== Segment start ==

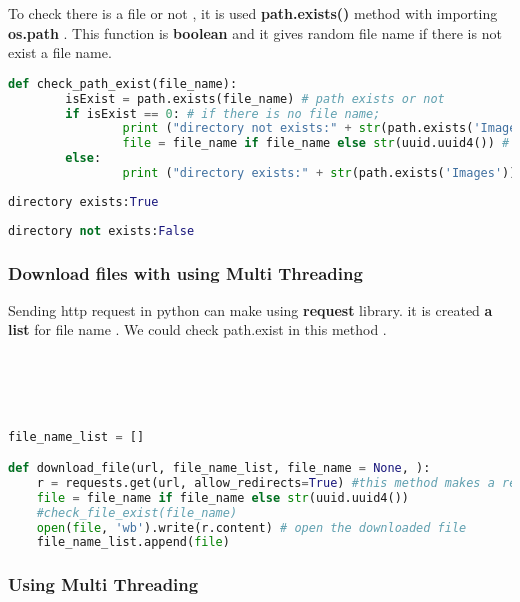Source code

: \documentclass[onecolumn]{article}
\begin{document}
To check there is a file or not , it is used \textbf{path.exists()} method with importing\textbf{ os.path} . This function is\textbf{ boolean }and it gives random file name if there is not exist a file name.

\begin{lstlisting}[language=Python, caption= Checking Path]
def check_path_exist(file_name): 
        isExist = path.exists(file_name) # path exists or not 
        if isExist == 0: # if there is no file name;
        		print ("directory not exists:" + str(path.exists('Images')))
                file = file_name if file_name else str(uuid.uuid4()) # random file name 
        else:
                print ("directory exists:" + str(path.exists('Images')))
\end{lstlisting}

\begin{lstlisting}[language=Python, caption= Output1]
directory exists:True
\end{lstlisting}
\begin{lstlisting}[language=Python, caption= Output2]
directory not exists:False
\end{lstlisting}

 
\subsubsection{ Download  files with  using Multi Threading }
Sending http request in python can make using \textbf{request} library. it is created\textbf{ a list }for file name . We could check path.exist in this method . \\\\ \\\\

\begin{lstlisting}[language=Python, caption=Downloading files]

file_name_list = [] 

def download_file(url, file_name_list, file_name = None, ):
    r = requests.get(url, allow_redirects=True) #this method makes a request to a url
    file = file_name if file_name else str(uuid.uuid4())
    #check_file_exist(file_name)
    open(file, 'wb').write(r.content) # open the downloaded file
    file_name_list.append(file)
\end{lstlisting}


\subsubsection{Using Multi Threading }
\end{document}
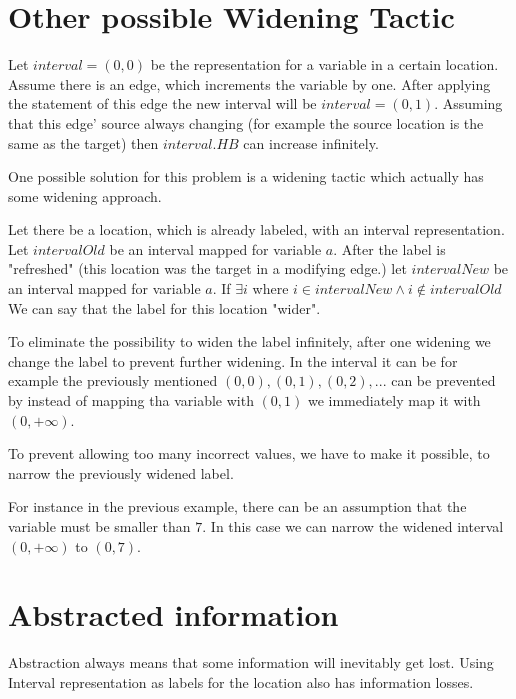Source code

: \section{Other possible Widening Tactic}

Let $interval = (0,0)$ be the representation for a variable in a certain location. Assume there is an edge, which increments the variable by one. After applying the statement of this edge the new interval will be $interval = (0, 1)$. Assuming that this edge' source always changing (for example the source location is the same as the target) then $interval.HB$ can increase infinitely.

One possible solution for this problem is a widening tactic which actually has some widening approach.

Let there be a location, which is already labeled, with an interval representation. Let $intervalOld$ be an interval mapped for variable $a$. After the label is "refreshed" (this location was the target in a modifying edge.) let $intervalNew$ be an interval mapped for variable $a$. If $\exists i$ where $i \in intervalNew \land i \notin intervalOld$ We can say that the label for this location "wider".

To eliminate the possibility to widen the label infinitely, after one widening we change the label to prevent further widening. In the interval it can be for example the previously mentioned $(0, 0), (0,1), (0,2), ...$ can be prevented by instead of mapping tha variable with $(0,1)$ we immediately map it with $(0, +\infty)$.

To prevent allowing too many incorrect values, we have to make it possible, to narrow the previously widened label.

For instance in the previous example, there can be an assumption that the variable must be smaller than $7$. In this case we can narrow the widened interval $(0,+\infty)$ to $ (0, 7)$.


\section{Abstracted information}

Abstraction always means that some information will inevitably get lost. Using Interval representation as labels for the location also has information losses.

== Segment end ==
== Segment start ==

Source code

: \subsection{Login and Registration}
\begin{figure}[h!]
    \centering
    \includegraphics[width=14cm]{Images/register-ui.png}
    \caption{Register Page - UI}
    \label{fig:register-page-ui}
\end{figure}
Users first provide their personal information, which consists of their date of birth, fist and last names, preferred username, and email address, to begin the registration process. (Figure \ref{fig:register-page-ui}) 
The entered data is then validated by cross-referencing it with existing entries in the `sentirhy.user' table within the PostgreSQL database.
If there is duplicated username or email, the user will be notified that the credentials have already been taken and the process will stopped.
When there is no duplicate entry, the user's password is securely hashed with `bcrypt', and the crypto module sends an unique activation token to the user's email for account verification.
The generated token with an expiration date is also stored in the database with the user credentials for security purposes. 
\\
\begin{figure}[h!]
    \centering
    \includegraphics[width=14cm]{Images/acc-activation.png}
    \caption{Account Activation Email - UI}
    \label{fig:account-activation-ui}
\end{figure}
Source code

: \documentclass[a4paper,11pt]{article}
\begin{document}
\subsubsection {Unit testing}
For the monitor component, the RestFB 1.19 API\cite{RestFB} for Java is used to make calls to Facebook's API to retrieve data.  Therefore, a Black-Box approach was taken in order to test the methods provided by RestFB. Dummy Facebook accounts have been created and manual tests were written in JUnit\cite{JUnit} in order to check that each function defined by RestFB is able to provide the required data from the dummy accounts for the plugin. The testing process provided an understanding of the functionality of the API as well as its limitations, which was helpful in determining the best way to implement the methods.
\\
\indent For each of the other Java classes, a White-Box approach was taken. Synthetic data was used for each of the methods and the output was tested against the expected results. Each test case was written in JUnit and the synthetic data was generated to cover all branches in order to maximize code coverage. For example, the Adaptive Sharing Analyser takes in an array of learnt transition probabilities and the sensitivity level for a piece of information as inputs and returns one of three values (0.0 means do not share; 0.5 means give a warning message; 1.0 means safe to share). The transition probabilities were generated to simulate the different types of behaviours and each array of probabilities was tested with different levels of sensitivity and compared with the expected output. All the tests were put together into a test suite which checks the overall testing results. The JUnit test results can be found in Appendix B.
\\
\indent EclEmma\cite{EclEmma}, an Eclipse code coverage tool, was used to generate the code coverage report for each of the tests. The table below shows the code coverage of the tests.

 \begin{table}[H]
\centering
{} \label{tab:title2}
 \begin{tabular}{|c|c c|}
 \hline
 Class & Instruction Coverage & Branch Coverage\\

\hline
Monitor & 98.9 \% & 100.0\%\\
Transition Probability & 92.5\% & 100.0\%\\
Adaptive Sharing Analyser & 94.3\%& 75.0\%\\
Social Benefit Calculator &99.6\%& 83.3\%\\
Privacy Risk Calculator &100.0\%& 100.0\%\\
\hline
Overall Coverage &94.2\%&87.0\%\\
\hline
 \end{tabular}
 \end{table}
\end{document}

== Segment end ==
== Segment start ==

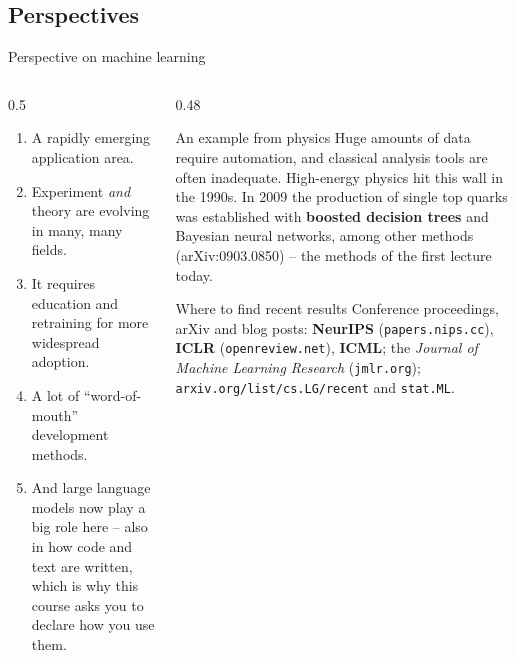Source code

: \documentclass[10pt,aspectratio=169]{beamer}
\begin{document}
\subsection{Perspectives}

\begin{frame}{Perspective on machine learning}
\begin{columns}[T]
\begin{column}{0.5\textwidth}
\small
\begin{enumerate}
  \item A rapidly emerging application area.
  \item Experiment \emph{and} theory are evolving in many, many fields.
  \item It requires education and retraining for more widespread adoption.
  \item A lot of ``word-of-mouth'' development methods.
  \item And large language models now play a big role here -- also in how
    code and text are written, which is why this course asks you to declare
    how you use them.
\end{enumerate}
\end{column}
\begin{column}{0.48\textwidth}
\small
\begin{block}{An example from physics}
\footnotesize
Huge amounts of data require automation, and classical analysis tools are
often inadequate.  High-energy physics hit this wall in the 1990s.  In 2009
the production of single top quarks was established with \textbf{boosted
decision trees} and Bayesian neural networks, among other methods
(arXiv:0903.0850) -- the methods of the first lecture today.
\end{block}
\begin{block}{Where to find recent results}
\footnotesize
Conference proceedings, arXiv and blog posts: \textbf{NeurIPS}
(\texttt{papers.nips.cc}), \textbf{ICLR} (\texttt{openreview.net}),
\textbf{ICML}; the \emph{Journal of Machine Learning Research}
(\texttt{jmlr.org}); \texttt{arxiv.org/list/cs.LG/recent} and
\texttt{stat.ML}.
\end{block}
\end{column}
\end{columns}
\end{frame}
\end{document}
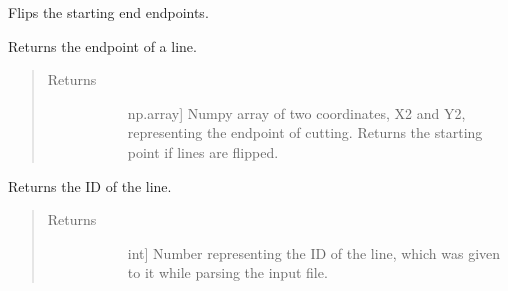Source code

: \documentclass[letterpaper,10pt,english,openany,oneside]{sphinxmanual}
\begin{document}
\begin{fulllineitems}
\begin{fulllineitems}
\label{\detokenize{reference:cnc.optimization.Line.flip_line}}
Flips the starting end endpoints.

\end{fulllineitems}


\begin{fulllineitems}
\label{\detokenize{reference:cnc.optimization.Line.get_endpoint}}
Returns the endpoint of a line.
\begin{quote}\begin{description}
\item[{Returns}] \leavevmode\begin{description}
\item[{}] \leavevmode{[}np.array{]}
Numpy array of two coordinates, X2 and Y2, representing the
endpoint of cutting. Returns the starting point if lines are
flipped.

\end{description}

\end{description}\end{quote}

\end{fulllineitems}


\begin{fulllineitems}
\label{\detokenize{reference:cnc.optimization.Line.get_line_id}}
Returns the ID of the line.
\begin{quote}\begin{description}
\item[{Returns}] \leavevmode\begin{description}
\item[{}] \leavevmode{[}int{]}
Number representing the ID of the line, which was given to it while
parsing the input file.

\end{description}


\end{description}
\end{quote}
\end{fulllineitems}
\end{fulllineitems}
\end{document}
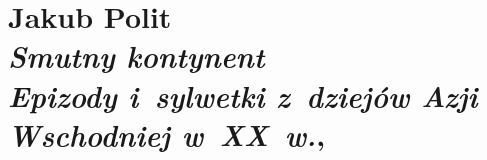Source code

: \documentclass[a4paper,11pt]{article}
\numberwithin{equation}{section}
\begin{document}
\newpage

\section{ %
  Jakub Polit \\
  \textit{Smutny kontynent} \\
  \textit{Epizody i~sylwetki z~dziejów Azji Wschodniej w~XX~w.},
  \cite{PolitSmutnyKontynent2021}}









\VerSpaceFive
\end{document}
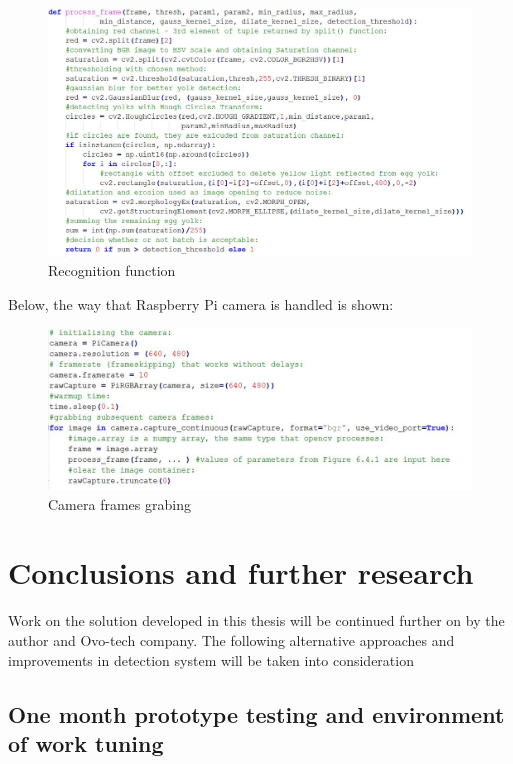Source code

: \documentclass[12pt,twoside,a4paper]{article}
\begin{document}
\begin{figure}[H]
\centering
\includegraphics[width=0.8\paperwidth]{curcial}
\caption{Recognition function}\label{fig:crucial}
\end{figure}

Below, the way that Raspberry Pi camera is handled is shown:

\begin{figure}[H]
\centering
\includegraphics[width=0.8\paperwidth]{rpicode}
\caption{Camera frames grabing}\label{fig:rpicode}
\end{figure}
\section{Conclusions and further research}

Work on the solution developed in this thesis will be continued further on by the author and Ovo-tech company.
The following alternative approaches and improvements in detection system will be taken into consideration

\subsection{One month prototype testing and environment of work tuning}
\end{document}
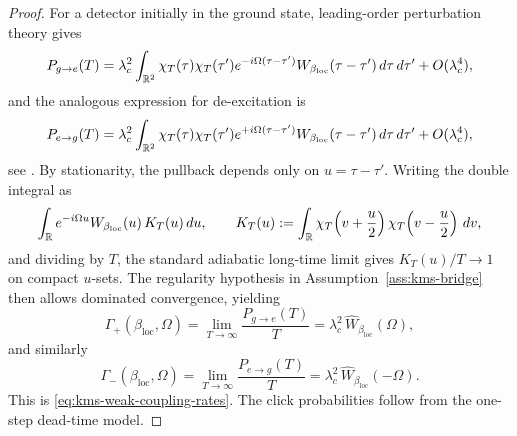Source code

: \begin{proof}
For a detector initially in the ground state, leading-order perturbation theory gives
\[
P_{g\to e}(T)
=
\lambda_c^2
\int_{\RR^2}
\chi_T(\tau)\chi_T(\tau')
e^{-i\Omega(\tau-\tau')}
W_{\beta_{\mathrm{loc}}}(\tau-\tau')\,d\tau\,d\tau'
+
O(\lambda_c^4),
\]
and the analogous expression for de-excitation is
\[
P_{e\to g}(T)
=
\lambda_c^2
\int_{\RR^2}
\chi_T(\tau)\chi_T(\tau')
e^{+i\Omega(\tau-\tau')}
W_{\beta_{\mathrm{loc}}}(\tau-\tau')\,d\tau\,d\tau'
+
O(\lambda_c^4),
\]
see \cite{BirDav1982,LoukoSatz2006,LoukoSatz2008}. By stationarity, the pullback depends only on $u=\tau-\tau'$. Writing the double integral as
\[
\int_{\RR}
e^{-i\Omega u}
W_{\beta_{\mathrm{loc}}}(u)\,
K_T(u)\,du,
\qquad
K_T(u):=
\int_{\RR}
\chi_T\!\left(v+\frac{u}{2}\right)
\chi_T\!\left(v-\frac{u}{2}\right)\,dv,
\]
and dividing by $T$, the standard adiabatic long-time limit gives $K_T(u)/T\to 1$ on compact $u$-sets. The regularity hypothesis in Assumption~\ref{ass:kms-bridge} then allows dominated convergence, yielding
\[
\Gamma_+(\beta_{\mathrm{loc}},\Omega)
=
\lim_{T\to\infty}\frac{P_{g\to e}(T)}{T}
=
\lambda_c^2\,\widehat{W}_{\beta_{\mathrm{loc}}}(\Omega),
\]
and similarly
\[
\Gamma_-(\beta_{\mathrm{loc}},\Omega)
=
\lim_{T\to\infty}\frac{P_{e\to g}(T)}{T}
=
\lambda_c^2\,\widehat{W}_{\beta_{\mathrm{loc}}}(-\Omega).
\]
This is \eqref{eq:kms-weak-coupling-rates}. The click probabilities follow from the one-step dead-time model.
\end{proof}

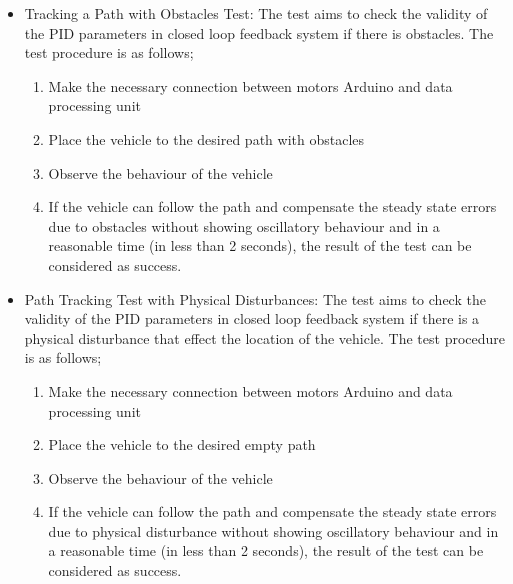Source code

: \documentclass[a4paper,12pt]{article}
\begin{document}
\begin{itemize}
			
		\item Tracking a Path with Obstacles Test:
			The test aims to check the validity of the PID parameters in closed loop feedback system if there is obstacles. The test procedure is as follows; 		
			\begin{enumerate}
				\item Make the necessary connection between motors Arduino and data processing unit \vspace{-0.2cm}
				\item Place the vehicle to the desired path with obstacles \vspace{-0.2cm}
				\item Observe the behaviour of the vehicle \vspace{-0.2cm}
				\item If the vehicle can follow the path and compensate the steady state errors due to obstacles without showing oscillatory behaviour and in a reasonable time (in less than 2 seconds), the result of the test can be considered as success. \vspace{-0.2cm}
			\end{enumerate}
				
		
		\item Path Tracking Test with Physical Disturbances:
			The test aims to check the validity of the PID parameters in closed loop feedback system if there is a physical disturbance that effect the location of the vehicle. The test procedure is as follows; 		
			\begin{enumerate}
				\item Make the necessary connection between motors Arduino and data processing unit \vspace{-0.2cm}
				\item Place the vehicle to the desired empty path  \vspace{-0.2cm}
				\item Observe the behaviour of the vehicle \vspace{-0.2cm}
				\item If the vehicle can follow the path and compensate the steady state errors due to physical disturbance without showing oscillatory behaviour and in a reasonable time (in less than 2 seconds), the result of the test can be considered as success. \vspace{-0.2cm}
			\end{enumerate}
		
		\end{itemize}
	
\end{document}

== Segment end ==

REQUIREMENT:
Copy each line of the listing that holds the word "then".

RESPONSE:
Let $interval = (0,0)$ be the representation for a variable in a certain location. Assume there is an edge, which increments the variable by one. After applying the statement of this edge the new interval will be $interval = (0, 1)$. Assuming that this edge' source always changing (for example the source location is the same as the target) then $interval.HB$ can increase infinitely.
The entered data is then validated by cross-referencing it with existing entries in the `sentirhy.user' table within the PostgreSQL database.
and dividing by $T$, the standard adiabatic long-time limit gives $K_T(u)/T\to 1$ on compact $u$-sets. The regularity hypothesis in Assumption~\ref{ass:kms-bridge} then allows dominated convergence, yielding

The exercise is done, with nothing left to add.